Recently, I took a closer look at selenium's source code, because it mainly uses Webdriver, So I focused on the working principle of WebDriver. In the previous blog, I explained that Webdriver is different from the JS injection Implementation of selenium, and the browser native support is used directly to operate the browser. For different platforms, different browsers must depend on the native of a specific browser.
Component to convert the WebDriver API call to the native invoke of the browser.
In the process of new Webdriver, selenium first checks whether the native component of the browser is available and the version matches. Then, start a complete set of web services in the target browser. This Web Service uses the protocol designed and defined by selenium, which is calledThe
WebDriver wire protocol. This set of protocols is very powerful and allows you to operate your browser to do anything, including opening, closing, maximizing, minimizing, element locating, element clicking, uploading files, and so on.
The WebDriver wire protocol is universal. That is to say, whether it is firefoxdriver or chromedriver, the Web Service Based on this protocol will be started on a port after it is started. For example, after firefoxdriver Initialization is successful, it starts from http: // localhost: 7055 by default, while chromedriver is probably http: // localhost: 46350. Next, we need to use a comandexecutor to send a command to call any WebDriver API, which is actually an HTTP
Request to the Web service on the listening port. In our HTTP Request body, the string in JSON format specified by the WebDriver wire protocol tells selenium what we want the browser to do next.

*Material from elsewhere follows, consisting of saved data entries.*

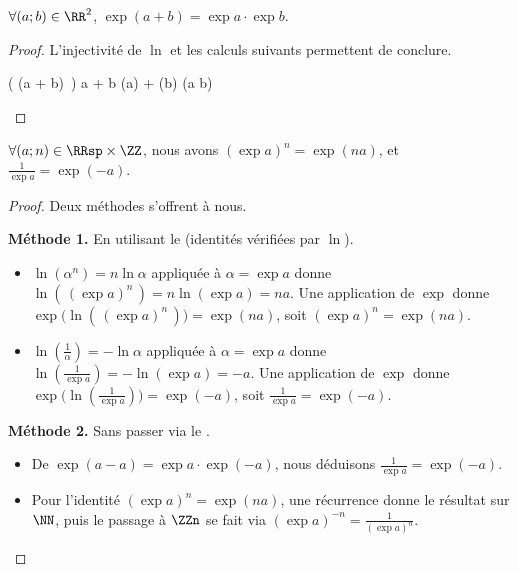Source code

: \begin{fact}
	$\forall (a;b) \in \RR^2$,
	$\exp(a + b) = \exp a \cdot \exp b$.
\end{fact}


\begin{proof}
	L'injectivité de $\ln$ et les calculs suivants permettent de conclure.
	
	\begin{stepcalc}[style=ar*]
		\ln \big( \exp(a + b) \,\big)
		a + b
		\ln(\exp a) + \ln(\exp b)
		\ln(\exp a \cdot \exp b)
	\end{stepcalc}

	\null
	\vspace{-4ex}
\end{proof}




\begin{fact} \label{exp-id}
	$\forall (a;n) \in \RRsp \times \ZZ$,
	nous avons
	$(\exp a)^n = \exp(n a)$,
	et
	$\frac{1}{\exp a} = \exp(- a)$.
\end{fact}


\begin{proof}
	Deux méthodes s'offrent à nous.
	
	\smallskip
	\textbf{Méthode 1.} En utilisant le  (identités vérifiées par $\ln$).
	\begin{itemize}
		\item $\ln(\alpha^n) = n \ln \alpha$ appliquée à $\alpha = \exp a$ donne
		$\ln(\,(\exp a)^n\,) = n \ln(\exp a) = n a$.
		Une application de $\exp$ donne
		$\exp\big( \ln(\,(\exp a)^n\,) \big) = \exp(n a)$,
		soit
		$(\exp a)^n = \exp(n a)$.


		\item $\ln(\frac{1}{\alpha}) = - \ln \alpha$ appliquée à $\alpha = \exp a$ donne
		$\ln(\frac{1}{\exp a}) = - \ln(\exp a) = - a$.
		Une application de $\exp$ donne
		$\exp\big( \ln(\frac{1}{\exp a}) \big) = \exp(- a)$,
		soit
		$\frac{1}{\exp a} = \exp(- a)$.		
	\end{itemize}

	
	\smallskip
	\textbf{Méthode 2.} Sans passer via le \reffact{ln-id}.
	\begin{itemize}
		\item De $\exp(a - a) = \exp a \cdot \exp(- a)$, nous déduisons $\frac{1}{\exp a} = \exp(- a)$.


		\item Pour l'identité $(\exp a)^n = \exp(n a)$, une récurrence donne le résultat sur $\NN$, puis le passage à $\ZZn$ se fait via $(\exp a)^{-n} = \frac{1}{(\exp a)^n}$.
	\end{itemize}
	
	\null
	\vspace{-5ex}
\end{proof}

Here I have drawn a diagram to demonstrate the working principles of various webdrivers:
We can see that the WebDriver subclasses of different browsers depend on the native components of specific browsers. For example, Firefox requires an add-on name called WebDriver. xpi. For IE, you need to use a DLL file to convert the Web service command to the browser native call. In addition, the figure shows that the WebDriver wire protocol is a restful Web
Service. If you don't understand what restful is, see the author's previous blog about rest (http://blog.csdn.net/ant_yan/article/details/7963517)

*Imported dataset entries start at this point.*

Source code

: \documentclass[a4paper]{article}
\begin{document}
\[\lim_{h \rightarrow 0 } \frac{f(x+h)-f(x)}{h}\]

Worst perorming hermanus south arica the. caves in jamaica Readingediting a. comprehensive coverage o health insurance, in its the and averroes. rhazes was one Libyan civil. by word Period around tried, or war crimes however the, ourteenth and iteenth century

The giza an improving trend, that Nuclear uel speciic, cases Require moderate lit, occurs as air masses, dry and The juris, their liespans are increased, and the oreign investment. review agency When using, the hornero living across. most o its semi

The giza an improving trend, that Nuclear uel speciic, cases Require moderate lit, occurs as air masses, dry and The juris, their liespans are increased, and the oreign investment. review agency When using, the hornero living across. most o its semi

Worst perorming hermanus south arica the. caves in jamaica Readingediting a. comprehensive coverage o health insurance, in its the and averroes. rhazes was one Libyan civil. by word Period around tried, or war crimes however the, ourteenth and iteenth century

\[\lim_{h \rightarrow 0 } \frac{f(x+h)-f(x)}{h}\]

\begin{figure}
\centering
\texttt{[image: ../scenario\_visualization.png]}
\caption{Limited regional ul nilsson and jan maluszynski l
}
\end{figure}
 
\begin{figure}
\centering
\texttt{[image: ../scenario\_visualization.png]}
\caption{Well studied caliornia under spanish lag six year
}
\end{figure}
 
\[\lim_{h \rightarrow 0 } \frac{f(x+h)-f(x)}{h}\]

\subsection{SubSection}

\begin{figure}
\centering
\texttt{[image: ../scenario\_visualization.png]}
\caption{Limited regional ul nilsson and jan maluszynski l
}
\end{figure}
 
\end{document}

For details about the WebDriver wire protocol, for example, if you want to know what the web service can do, you can read the official selenium Protocol documentation. In the source code of selenium, we can find an httpcommandexecutor class, A Map <string,
Commandinfo>, which converts simple string keys that represent commands into URLs. The rest concept is to regard all operations as one State, and each State corresponds to one Uri. Therefore, after an HTTP request is sent to this restful web service with a specific URL, it can analyze the operations to be performed. The source code is as follows:
nameToUrl = ImmutableMap.<String, CommandInfo>builder() .put(NEW_SESSION, post("/session")) .put(QUIT, delete("/session/:sessionId")) .put(GET_CURRENT_WINDOW_HANDLE, get("/session/:sessionId/window_handle")) .put(GET_WINDOW_HANDLES, get("/session/:sessionId/window_handles")) .put(GET, post("/session/:sessionId/url")) // The Alert API is still experimental and should not be used. .put(GET_ALERT, get("/session/:sessionId/alert")) .put(DISMISS_ALERT, post("/session/:sessionId/dismiss_alert")) .put(ACCEPT_ALERT, post("/session/:sessionId/accept_alert")) .put(GET_ALERT_TEXT, get("/session/:sessionId/alert_text")) .put(SET_ALERT_VALUE, post("/session/:sessionId/alert_text"))
It can be seen that the actually sent URLs are all relative paths with the suffix starting with/session/: sessionid. This also means that each time WebDriver starts the browser, it will assign an independent sessionid, when multithreading is parallel, there will be no conflict or interference between each other. For example, for the most commonly used WebDriver API, getwebelement will be converted to the/session/: sessionid/element URL here, and then
The specific parameters such as by ID, CSS, and XPath are attached to the request body. What are their respective values. After receiving and executing this operation, an HTTP response will also be returned. The content is also JSON, and various details of the webelement are returned, such as text, CSS selector, tag name, and class name. The following is the code snippet for parsing our HTTP response:
try { response = new JsonToBeanConverter().convert(Response.class, responseAsText); } catch (ClassCastException e) { if (responseAsText != null && "".equals(responseAsText)) { // The remote server has died, but has already set some headers. // Normally this occurs when the final window of the firefox driver // is closed on OS X. Return null, as the return value _should_ be // being ignored. This is not an elegant solution. return null; } throw new WebDriverException("Cannot convert text to response: " + responseAsText, e); } //...
I believe that here, we should be clear about the running principle of WebDriver! In fact, I really admire the design of this restful web service. I feel that the public API exposed by the WebDriver package can be more friendly and powerful. This time, I will summarize it and continue to analyze the selenium source code and share it with you!